• Your assignment: Reproduce every line below exactly as written; do not include the images.

Pictures paired with source code
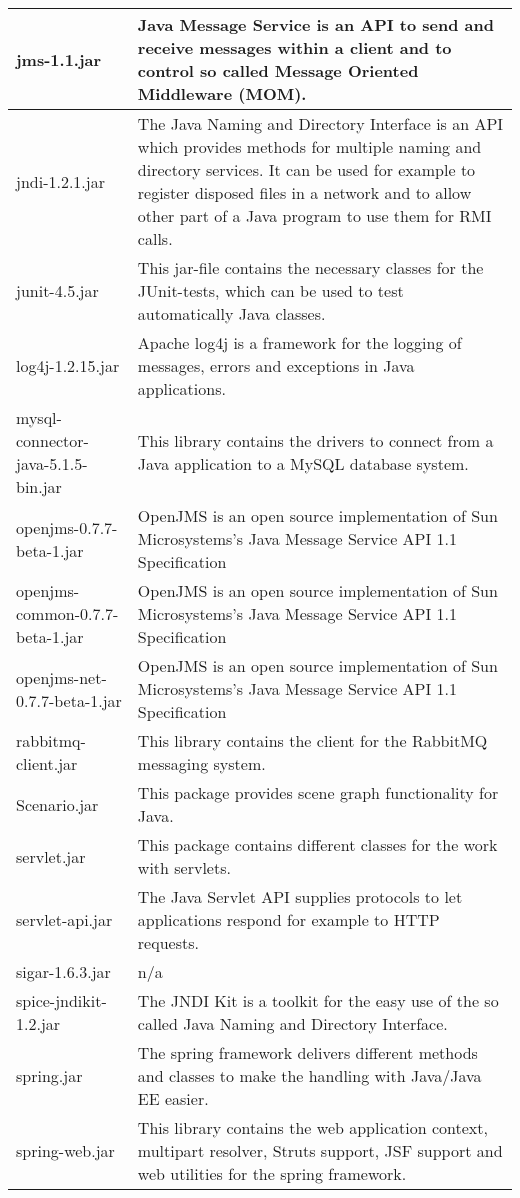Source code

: \begin{center}
\begin{longtable}{|p{}|p{}|}
\hline 
jms-1.1.jar & Java Message Service is an API to send and receive messages within a client and to control so called Message Oriented Middleware (MOM).\\
\hline 
jndi-1.2.1.jar & The Java Naming and Directory Interface is an API which provides methods for multiple naming and directory services. It can be used for example to register disposed files in a network and to allow other part of a Java program to use them for RMI calls.\\
\hline 
junit-4.5.jar & This jar-file contains the necessary classes for the JUnit-tests, which can be used to test automatically Java classes.\\
\hline 
log4j-1.2.15.jar & Apache log4j is a framework for the logging of messages, errors and exceptions in Java applications.\\
\hline 
mysql-connector-java-5.1.5-bin.jar & This library contains the drivers to connect from a Java application to a MySQL database system.\\
\hline 
openjms-0.7.7-beta-1.jar & OpenJMS is an open source implementation of Sun Microsystems's Java Message Service API 1.1 Specification\\
\hline 
openjms-common-0.7.7-beta-1.jar & OpenJMS is an open source implementation of Sun Microsystems's Java Message Service API 1.1 Specification\\
\hline 
openjms-net-0.7.7-beta-1.jar & OpenJMS is an open source implementation of Sun Microsystems's Java Message Service API 1.1 Specification\\
\hline 
rabbitmq-client.jar & This library contains the client for the RabbitMQ messaging system.\\
\hline 
Scenario.jar & This package provides scene graph functionality for Java.\\
\hline 
servlet.jar & This package contains different classes for the work with servlets.\\
\hline 
servlet-api.jar & The Java Servlet API supplies protocols to let applications respond for example to HTTP requests.\\
\hline 
sigar-1.6.3.jar & n/a\\
\hline 
spice-jndikit-1.2.jar & The JNDI Kit is a toolkit for the easy use of the so called Java Naming and Directory Interface.\\
\hline 
spring.jar & The spring framework delivers different methods and classes to make the handling with Java/Java EE easier.\\
\hline 
spring-web.jar & This library contains the web application context, multipart resolver, Struts support, JSF support and web utilities for the spring framework.\\
\hline 
\end{longtable}
\label{tabular:libraries}
\end{center}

• Solution below:
Source code

: \begin{center}
\begin{longtable}{|p{}|p{}|}
\hline 
jms-1.1.jar & Java Message Service is an API to send and receive messages within a client and to control so called Message Oriented Middleware (MOM).\\
\hline 
jndi-1.2.1.jar & The Java Naming and Directory Interface is an API which provides methods for multiple naming and directory services. It can be used for example to register disposed files in a network and to allow other part of a Java program to use them for RMI calls.\\
\hline 
junit-4.5.jar & This jar-file contains the necessary classes for the JUnit-tests, which can be used to test automatically Java classes.\\
\hline 
log4j-1.2.15.jar & Apache log4j is a framework for the logging of messages, errors and exceptions in Java applications.\\
\hline 
mysql-connector-java-5.1.5-bin.jar & This library contains the drivers to connect from a Java application to a MySQL database system.\\
\hline 
openjms-0.7.7-beta-1.jar & OpenJMS is an open source implementation of Sun Microsystems's Java Message Service API 1.1 Specification\\
\hline 
openjms-common-0.7.7-beta-1.jar & OpenJMS is an open source implementation of Sun Microsystems's Java Message Service API 1.1 Specification\\
\hline 
openjms-net-0.7.7-beta-1.jar & OpenJMS is an open source implementation of Sun Microsystems's Java Message Service API 1.1 Specification\\
\hline 
rabbitmq-client.jar & This library contains the client for the RabbitMQ messaging system.\\
\hline 
Scenario.jar & This package provides scene graph functionality for Java.\\
\hline 
servlet.jar & This package contains different classes for the work with servlets.\\
\hline 
servlet-api.jar & The Java Servlet API supplies protocols to let applications respond for example to HTTP requests.\\
\hline 
sigar-1.6.3.jar & n/a\\
\hline 
spice-jndikit-1.2.jar & The JNDI Kit is a toolkit for the easy use of the so called Java Naming and Directory Interface.\\
\hline 
spring.jar & The spring framework delivers different methods and classes to make the handling with Java/Java EE easier.\\
\hline 
spring-web.jar & This library contains the web application context, multipart resolver, Struts support, JSF support and web utilities for the spring framework.\\
\hline 
\end{longtable}
\label{tabular:libraries}
\end{center}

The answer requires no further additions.